= Beginning of Section =

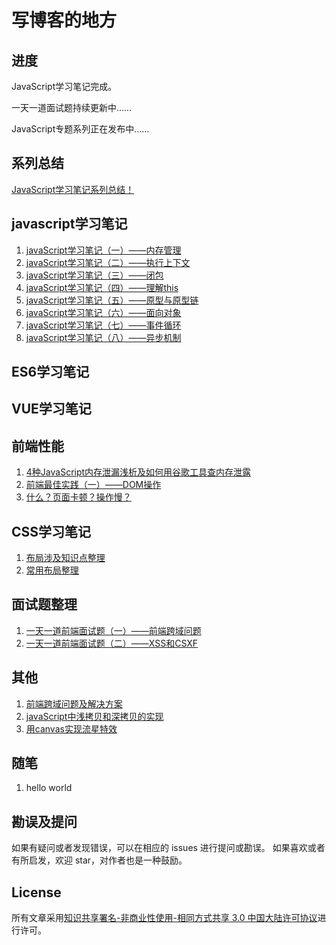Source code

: # 写博客的地方
## 进度
JavaScript学习笔记完成。

一天一道面试题持续更新中……

JavaScript专题系列正在发布中……
## 系列总结
[JavaScript学习笔记系列总结！]()
## javascript学习笔记
1. [javaScript学习笔记（一）——内存管理](./javascript/内存管理.md)
2. [javaScript学习笔记（二）——执行上下文](./javascript/执行上下文.md)
3. [javaScript学习笔记（三）——闭包](./javascript/闭包.md)
4. [javaScript学习笔记（四）——理解this](./javascript/理解this.md)
5. [javaScript学习笔记（五）——原型与原型链](./javascript/原型与原型链.md)
6. [javaScript学习笔记（六）——面向对象](./javascript/面向对象.md)
7. [javaScript学习笔记（七）——事件循环](./javascript/事件循环.md)
8. [javaScript学习笔记（八）——异步机制](./javascript/异步机制.md)

## ES6学习笔记
## VUE学习笔记
## 前端性能
1. [4种JavaScript内存泄漏浅析及如何用谷歌工具查内存泄露](https://github.com/wengjq/Blog/issues/1)
2. [前端最佳实践（一）——DOM操作](https://github.com/wengjq/Blog/issues/14)
3. [什么？页面卡顿？操作慢？](https://github.com/wengjq/Blog/issues/15)
## CSS学习笔记
1. [布局涉及知识点整理](./css/CSS布局相关知识整理.md)
2. [常用布局整理](https://github.com/wengjq/Blog/issues/13)
## 面试题整理
1. [一天一道前端面试题（一）——前端跨域问题](./interview/一天一道前端面试题（一）.md)
1. [一天一道前端面试题（二）——XSS和CSXF](./interview/一天一道前端面试题（二）.md)
## 其他
1. [前端跨域问题及解决方案](https://github.com/wengjq/Blog/issues/2)
2. [javaScript中浅拷贝和深拷贝的实现](https://github.com/wengjq/Blog/issues/3)
3. [用canvas实现流星特效](https://github.com/wengjq/Blog/issues/11)
## 随笔
1. hello world
## 勘误及提问
如果有疑问或者发现错误，可以在相应的 issues 进行提问或勘误。
如果喜欢或者有所启发，欢迎 star，对作者也是一种鼓励。
## License
所有文章采用[知识共享署名-非商业性使用-相同方式共享 3.0 中国大陆许可协议](http://creativecommons.org/licenses/by-nc-sa/3.0/cn/)进行许可。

= End of Section =

Problem to work on: In your output, repeat the listing above exactly and include none of the pictures.

Reply to the task:
Source code

: # 写博客的地方
## 进度
JavaScript学习笔记完成。

一天一道面试题持续更新中……

JavaScript专题系列正在发布中……
## 系列总结
[JavaScript学习笔记系列总结！]()
## javascript学习笔记
1. [javaScript学习笔记（一）——内存管理](./javascript/内存管理.md)
2. [javaScript学习笔记（二）——执行上下文](./javascript/执行上下文.md)
3. [javaScript学习笔记（三）——闭包](./javascript/闭包.md)
4. [javaScript学习笔记（四）——理解this](./javascript/理解this.md)
5. [javaScript学习笔记（五）——原型与原型链](./javascript/原型与原型链.md)
6. [javaScript学习笔记（六）——面向对象](./javascript/面向对象.md)
7. [javaScript学习笔记（七）——事件循环](./javascript/事件循环.md)
8. [javaScript学习笔记（八）——异步机制](./javascript/异步机制.md)

## ES6学习笔记
## VUE学习笔记
## 前端性能
1. [4种JavaScript内存泄漏浅析及如何用谷歌工具查内存泄露](https://github.com/wengjq/Blog/issues/1)
2. [前端最佳实践（一）——DOM操作](https://github.com/wengjq/Blog/issues/14)
3. [什么？页面卡顿？操作慢？](https://github.com/wengjq/Blog/issues/15)
## CSS学习笔记
1. [布局涉及知识点整理](./css/CSS布局相关知识整理.md)
2. [常用布局整理](https://github.com/wengjq/Blog/issues/13)
## 面试题整理
1. [一天一道前端面试题（一）——前端跨域问题](./interview/一天一道前端面试题（一）.md)
1. [一天一道前端面试题（二）——XSS和CSXF](./interview/一天一道前端面试题（二）.md)
## 其他
1. [前端跨域问题及解决方案](https://github.com/wengjq/Blog/issues/2)
2. [javaScript中浅拷贝和深拷贝的实现](https://github.com/wengjq/Blog/issues/3)
3. [用canvas实现流星特效](https://github.com/wengjq/Blog/issues/11)
## 随笔
1. hello world
## 勘误及提问
如果有疑问或者发现错误，可以在相应的 issues 进行提问或勘误。
如果喜欢或者有所启发，欢迎 star，对作者也是一种鼓励。
## License
所有文章采用[知识共享署名-非商业性使用-相同方式共享 3.0 中国大陆许可协议](http://creativecommons.org/licenses/by-nc-sa/3.0/cn/)进行许可。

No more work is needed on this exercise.